The captain was shot by Mahomed Araye, who was jailed for life last Friday for trying to kill him, AFP reports. Prosecutors had been seeking the death sentence for the pirate.

Meanwhile, Aul Brallat, who is said to have fired at the commandos during an attempted raid on January 18, was jailed for 15 years, while two other pirates, Abdikhad Iman Ali and Abdullah Ali, were each sentenced to 13 years. They had used crew as human shields in the hijacking.
“This trial showed that any crimes infringing on the property or life of our people will be punished without fail according to our criminal code,” court spokesman Jeon Ji-Hwan told reporters.

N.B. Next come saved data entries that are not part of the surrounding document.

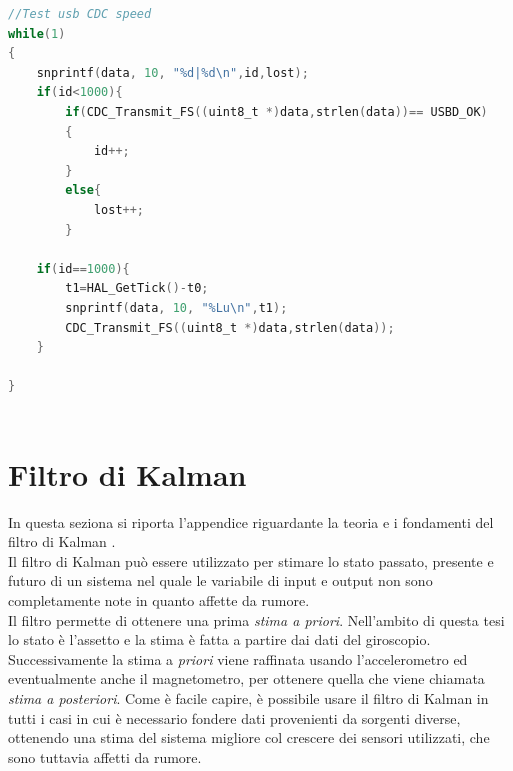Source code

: \begin{lstlisting}[language=C]
 //Test usb CDC speed
while(1)
{
	snprintf(data, 10, "%d|%d\n",id,lost);
	if(id<1000){
		if(CDC_Transmit_FS((uint8_t *)data,strlen(data))== USBD_OK)
		{
			id++;
		}
		else{
			lost++;
		}

	if(id==1000){
		t1=HAL_GetTick()-t0;
		snprintf(data, 10, "%Lu\n",t1);
		CDC_Transmit_FS((uint8_t *)data,strlen(data));
	}
	
}



\end{lstlisting}


\chapter{Filtro di Kalman}
\label{appendixKalman}
In questa seziona si riporta l'appendice riguardante la teoria e i fondamenti del filtro di Kalman \cite{trackingThesis}.\\
Il filtro di Kalman può essere utilizzato per stimare lo stato passato, presente e futuro di un sistema nel quale le variabile di input e output non sono completamente note in quanto affette da rumore.\\
Il filtro permette di ottenere una prima \textit{stima a priori}. Nell'ambito di questa tesi lo stato è l'assetto e la stima è fatta a partire dai dati del giroscopio. Successivamente la stima a \textit{priori} viene raffinata usando l'accelerometro ed eventualmente anche il magnetometro, per ottenere quella che viene chiamata \textit{stima a posteriori}.
Come è facile capire, è possibile usare il filtro di Kalman in tutti i casi in cui è necessario fondere dati provenienti da sorgenti diverse, ottenendo una stima del sistema migliore col crescere dei sensori utilizzati, che sono tuttavia affetti da rumore.

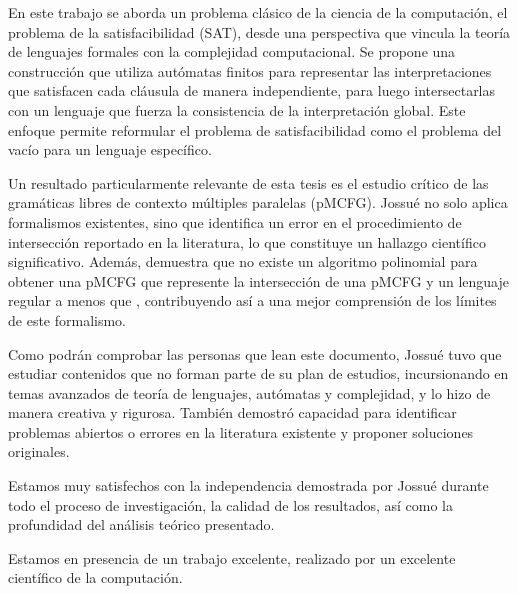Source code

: \begin{opinion}
    En este trabajo se aborda un problema clásico de la ciencia de la computación, el problema de la satisfacibilidad (SAT), desde una perspectiva que vincula la teoría de lenguajes formales con la complejidad computacional. Se propone una construcción que utiliza autómatas finitos para representar las interpretaciones que satisfacen cada cláusula de manera independiente, para luego intersectarlas con un lenguaje que fuerza la consistencia de la interpretación global. Este enfoque permite reformular el problema de satisfacibilidad como el problema del vacío para un lenguaje específico.

    Un resultado particularmente relevante de esta tesis es el estudio crítico de las gramáticas libres de contexto múltiples paralelas (pMCFG). Jossué no solo aplica formalismos existentes, sino que identifica un error en el procedimiento de intersección reportado en la literatura, lo que constituye un hallazgo científico significativo. Además, demuestra que no existe un algoritmo polinomial para obtener una pMCFG que represente la intersección de una pMCFG y un lenguaje regular a menos que \pnp, contribuyendo así a una mejor comprensión de los límites de este formalismo.



    Como podrán comprobar las personas que lean este documento, Jossué tuvo que estudiar contenidos que no forman parte de su plan de estudios, incursionando en temas avanzados de teoría de lenguajes, autómatas y complejidad, y lo hizo de manera creativa y rigurosa. También demostró capacidad para identificar problemas abiertos o errores en la literatura existente y proponer soluciones originales.

    Estamos muy satisfechos con la independencia demostrada por Jossué durante todo el proceso de investigación, la calidad de los resultados, así como la profundidad del análisis teórico presentado.

    Estamos en presencia de un trabajo excelente, realizado por un excelente científico de la computación.


\end{opinion}
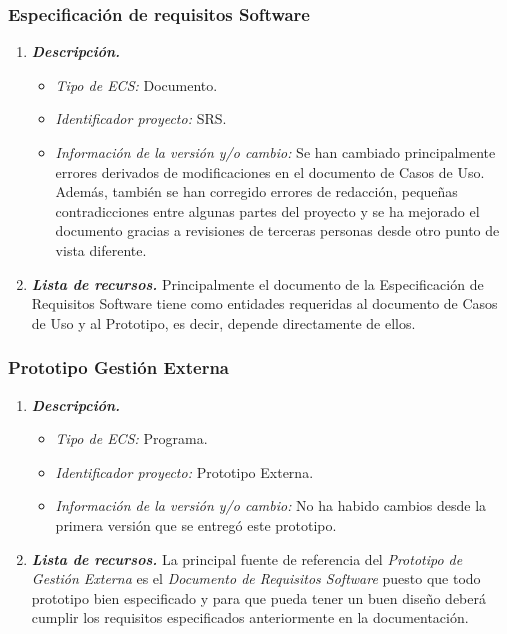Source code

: \documentclass[11pt, a4paper, twoside, titlepage]{article}
\begin{document}
			\subsubsection{Especificación de requisitos Software}
				\begin{enumerate}
					\item {\itshape \bfseries Descripción.}
						\begin{itemize}
							\item \textit{Tipo de ECS:} Documento.
							\item \textit{Identificador proyecto:} SRS.
							\item \textit{Información de la versión y/o cambio:} Se han cambiado principalmente errores derivados de modificaciones en el documento de Casos de Uso. Además, también se han corregido errores de redacción, pequeñas contradicciones entre algunas partes del proyecto y se ha mejorado el documento gracias a revisiones de terceras personas desde otro punto de vista diferente.
						\end{itemize}

					\item {\itshape \bfseries Lista de recursos.}
						Principalmente el documento de la Especificación de Requisitos Software tiene como entidades requeridas al documento de Casos de Uso y al Prototipo, es decir, depende directamente de ellos.
				\end{enumerate}

			\subsubsection{Prototipo Gestión Externa}
			\begin{enumerate}
				\item {\itshape \bfseries Descripción.}
						\begin{itemize}
							\item \textit{Tipo de ECS:} Programa.
							\item \textit{Identificador proyecto:} Prototipo Externa.
							\item \textit{Información de la versión y/o cambio:} No ha habido cambios desde la primera versión que se entregó este prototipo.
						\end{itemize}

					\item {\itshape \bfseries Lista de recursos.}
						La principal fuente de referencia del \textit{Prototipo de Gestión Externa} es el \textit{Documento de Requisitos Software} puesto que todo prototipo bien especificado y para que pueda tener un buen diseño deberá cumplir los requisitos especificados anteriormente en la documentación.
				\end{enumerate}
\end{document}
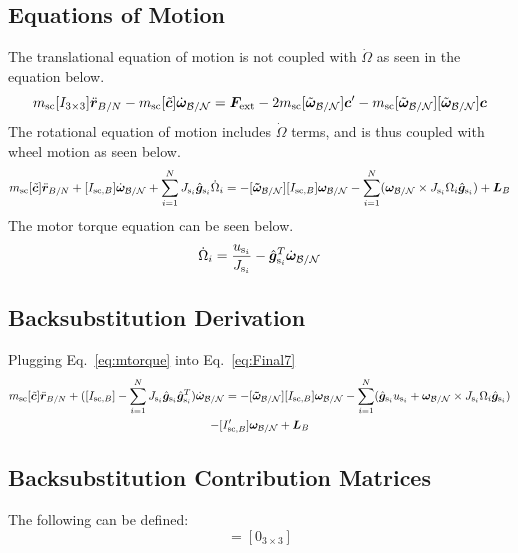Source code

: \documentclass[]{BasiliskReportMemo}
\begin{document}
\subsection{Equations of Motion}
The translational equation of motion is not coupled with $\dot{\Omega}$ as seen in the equation below.
\begin{equation}
m_{\text{sc}} [I_{3 \times 3}]\ddot{\bm r}_{B/N}
-m_{\text{sc}} [\tilde{\bm{c}}] \dot{\bm\omega}_{\cal B/N}
= \bm F_{\text{ext}}- 2 m_{\text{sc}} [\tilde{\bm\omega}_{\cal B/N}] \bm c'
-m_{\text{sc}} [\tilde{\bm\omega}_{\cal B/N}][\tilde{\bm\omega}_{\cal B/N}]\bm{c}
\label{eq:Rbddot35}
\end{equation}
The rotational equation of motion includes $\dot{\Omega}$ terms, and is thus coupled with wheel motion as seen below.
\begin{multline}
m_{\text{sc}}[\tilde{\bm{c}}] \ddot{\bm r}_{B/N}
+[I_{\text{sc},B}] \dot{\bm\omega}_{\cal B/N}
+\sum_{i=1}^{N}J_{\text{s}_i} \hat{\bm g}_{\text{s}_i}\dot{\Omega}_i
= -[\bm{\tilde{\omega}}_{\cal B/N}] [I_{\text{sc},B}] \bm\omega_{\cal B/N} - \sum_{i=1}^{N}(\bm\omega_{\cal B/N}\times J_{\text{s}_i}\Omega_i\hat{\bm g}_{\text{s}_i})
+ \bm{L}_B
\label{eq:Final7}
\end{multline}
The motor torque equation can be seen below.
\begin{equation}
\dot{\Omega}_i = \frac{u_{\text{s}_i}}{J_{\text{s}_i}}-\hat{\bm g}_{\text{s}_i}^T \dot{\bm{\omega}}_{\cal B/N}
\label{eq:mtorque}
\end{equation}

\subsection{Backsubstitution Derivation}
Plugging Eq.~\eqref{eq:mtorque} into Eq.~\eqref{eq:Final7}
\begin{multline}
m_{\text{sc}}[\tilde{\bm{c}}] \ddot{\bm r}_{B/N}
+([I_{\text{sc},B}]-\sum_{i=1}^{N}J_{\text{s}_i} \hat{\bm g}_{\text{s}_i} \hat{\bm g}_{\text{s}_i}^T) \dot{\bm\omega}_{\cal B/N}
= -[\bm{\tilde{\omega}}_{\cal B/N}] [I_{\text{sc},B}] \bm\omega_{\cal B/N} - \sum_{i=1}^{N}(\hat{\bm g}_{\text{s}_i} u_{\text{s}_i} + \bm\omega_{\cal B/N}\times J_{\text{s}_i}\Omega_i\hat{\bm g}_{\text{s}_i})
\\- [I'_{\text{sc},B}] \bm\omega_{\cal B/N}
+ \bm{L}_B
\label{eq:Final72}
\end{multline}


\subsection{Backsubstitution Contribution Matrices}
The following can be defined:
\begin{equation}
[A_\text{contr}] = [0_{3 \times 3}]
\end{equation}
\end{document}
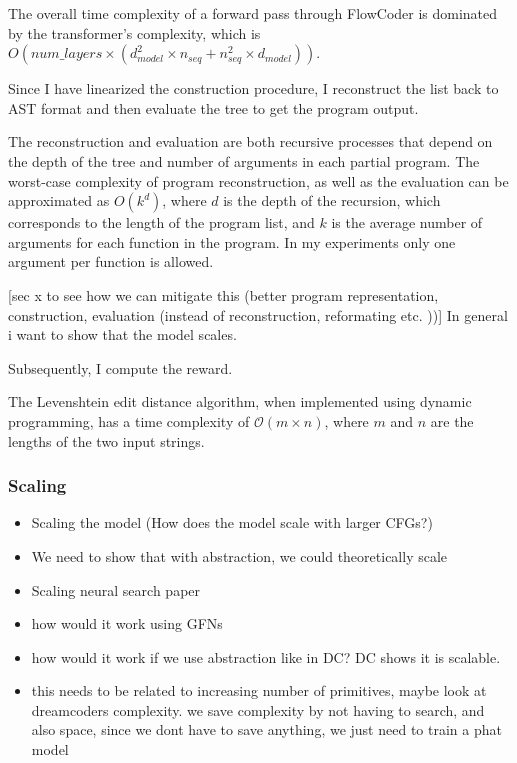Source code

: The overall time complexity of a forward pass through FlowCoder is dominated by the transformer's complexity, which is \(O(num\_layers \times (d_{model}^2 \times n_{seq} + n_{seq}^2 \times d_{model}))\).

Since I have linearized the construction procedure, I reconstruct the list back to AST format and then evaluate the tree to get the program output.

The reconstruction and evaluation are both recursive processes that depend on the depth of the tree and number of arguments in each partial program. 
The worst-case complexity of program reconstruction, as well as the evaluation can be approximated as \(O(k^d)\), where \(d\) is the depth of the recursion, which corresponds to the length of the program list, and \(k\) is the average number of arguments for each function in the program. In my experiments only one argument per function is allowed.

[sec x to see how we can mitigate this (better program representation, construction, evaluation (instead of reconstruction, reformating etc. ))]
In general i want to show that the model scales. 

Subsequently, I compute the reward.

The Levenshtein edit distance algorithm, when implemented using dynamic programming, has a time complexity of 
$\mathcal{O}(m \times n)$, where $m$ and  $n$ are the lengths of the two input strings.
\subsubsection{Scaling}
\begin{itemize}
    \item Scaling the model (How does the model scale with larger CFGs?)
    \item We need to show that with abstraction, we could theoretically scale
    \item Scaling neural search paper
    \item how would it work using GFNs
    \item how would it work if we use abstraction like in DC? DC shows it is scalable.
    \item this needs to be related to increasing number of primitives, maybe look at dreamcoders complexity. we save complexity by not having to search, and also space, since we dont have to save anything, we just need to train a phat model
\end{itemize}
    


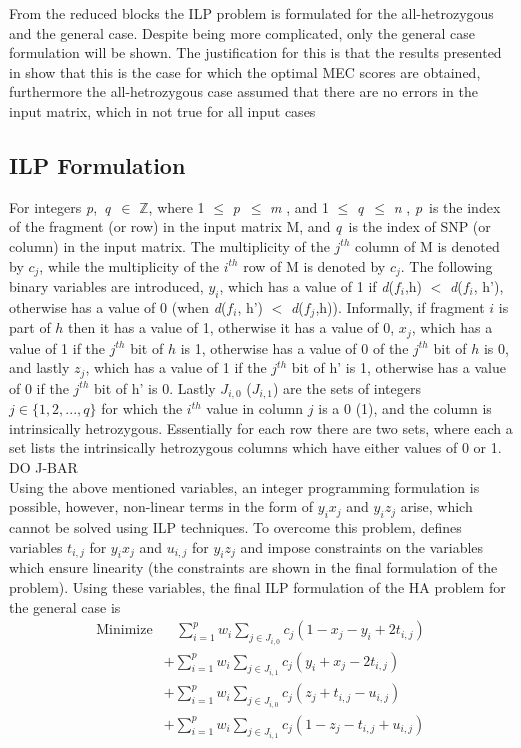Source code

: \documentclass[10pt,twocolumn]{witseiepaper}
\newcommand{\M}{\textit{m }}
\newcommand{\N}{\textit{n }}
\newcommand{\D}{\textit{d}}
\newcommand{\PP}{\textit{p}}
\newcommand{\QQ}{\textit{q}}
\begin{document}
From the reduced blocks the ILP problem is formulated for the all-hetrozygous and the general case. Despite
being more complicated, only the general case formulation will be shown. The justification for this is that  
the results presented in \cite{chen:2013} show that this is the case for which the optimal MEC scores are 
obtained, furthermore the all-hetrozygous case assumed that there are no errors in the input matrix, which
in not true for all input cases

\subsection{ ILP Formulation } \label{ssec:ilpform}

For integers \PP,\ \QQ\ $\in$ $\mathbb{Z}$, where 1 $\le$ \PP\ $\le$ \M, and 1 $\le$ \QQ\ $\le$ \N, \PP\ is the 
index of the fragment (or row) in the input matrix M, and \QQ\ is the index of SNP (or column) in the input 
matrix. The multiplicity of the $j^{th}$ column of M is denoted by $c_j$, while the multiplicity of the
$i^{th}$ row of M is denoted by $c_j$. The following binary variables are introduced, $y_i$, which has a value of 1
if \D($f_i$,h) $<$ \D($f_i$, h'), otherwise has a value of 0 (when \D($f_i$, h') $<$ \D($f_j$,h)). Informally,
if fragment $i$ is part of $h$ then it has a value of 1, otherwise it has a value of 0, $x_j$, which has a 
value of 1 if the $j^{th}$ bit of $h$ is 1, otherwise has a value of 0 of the $j^{th}$ bit of $h$ is 0, and
lastly $z_j$, which has a value of 1 if the $j^{th}$ bit of h' is 1, otherwise has a value of 0 if the
$j^{th}$ bit of h' is 0. Lastly $J_{i,0}$ ($J_{i,1}$) are the sets of integers $j \in \{1,2,...,q\}$ for which 
the $i^{th}$ value in column $j$ is a 0 (1), and the column is intrinsically hetrozygous. Essentially for each
row there are two sets, where each a set lists the intrinsically hetrozygous columns which have either values 
of 0 or 1. DO J-BAR \\
Using the above mentioned variables, an integer programming formulation is possible, however, non-linear 
terms in the form of $y_ix_j$ and $y_iz_j$ arise, which cannot be solved using ILP techniques. To overcome
this problem, \cite{chen:2013} defines variables $t_{i,j}$ for $y_ix_j$ and $u_{i,j}$ for $y_iz_j$ and impose
constraints on the variables which ensure linearity (the constraints are shown in the final formulation of the
problem). Using these variables, the final ILP formulation of the HA problem for the general case is 
\begin{equation*}
\begin{split}
    \textrm{Minimize} 
    &\ \ \ \ \sum_{i = 1}^{p}{w_i} \sum_{j \in J_{i, 0} }^{}{c_j(1 - x_j - y_i + 2t_{i,j})}     \\
    &+ \sum_{i = 1}^{p}{w_i} \sum_{j \in J_{i, 1}}^{}{c_j(y_i + x_j - 2t_{i,j})}                \\
    &+ \sum_{i = 1}^{p}{w_i} \sum_{j \in J_{i, 0}}^{}{c_j(z_j + t_{i,j} - u_{i,j})}             \\
    &+ \sum_{i = 1}^{p}{w_i} \sum_{j \in J_{i, 1}}^{}{c_j(1 - z_j - t_{i,j} + u_{i,j})}
\end{split}
\end{equation*}
\end{document}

Araye and Brallat have lodged an appeal against the ruling while two other convicted pirates are also expected to appeal, the Yonhap news agency said, adding that prosecutors would seek heavier sentences on appeal.

On Wednesday Abdulahi Husseen Maxamuud, the fifth and final pirate to be sentenced, was given 15 years in prison for his role in the hijacking. Lawyers had said that Maxamuud would be tried separately because he would plead guilty, AFP reports, but on Wednesday he denied major involvement in the attack and claimed he was just the cook.
“I sincerely apologise for what happened… I was not involved in the crime because I was just the cook,” the Yonhap news agency quoted him as telling judges, adding that he had tried to restrain the other pirates.

Although Maxamuud was cleared of attempting to murder the ship’s captain, he was convicted of maritime robbery and other charges. The court said he deserved a heavy penalty because he was involved in piracy and showed little repentance.

The court heard that some of the pirates involved in the Samho Jewelry hijacking had also participated in the hijacking of the 300 000 tonne Samho Dream oil supertanker. Together with its 24 crewmembers, it was released after a US$9 million ransom was paid.

Piracy is a major problem off the Somali coast. According to the International Maritime Bureau, as of May 23 Somali pirates are holding 26 vessels and 522 crewmembers. This year Somali pirates have hijacked 21 vessels out of 139 attempts, capturing 362 hostages in the process and killing seven.



In the most recent attempt on May 31, pirates armed with automatic weapons in a skiff fired on and boarded a bulk carrier in the Red Sea. All crew retreated into the citadel and requested assistance. A naval boarding team boarded and searched the vessel and rescued the crew but no pirates were found onboard.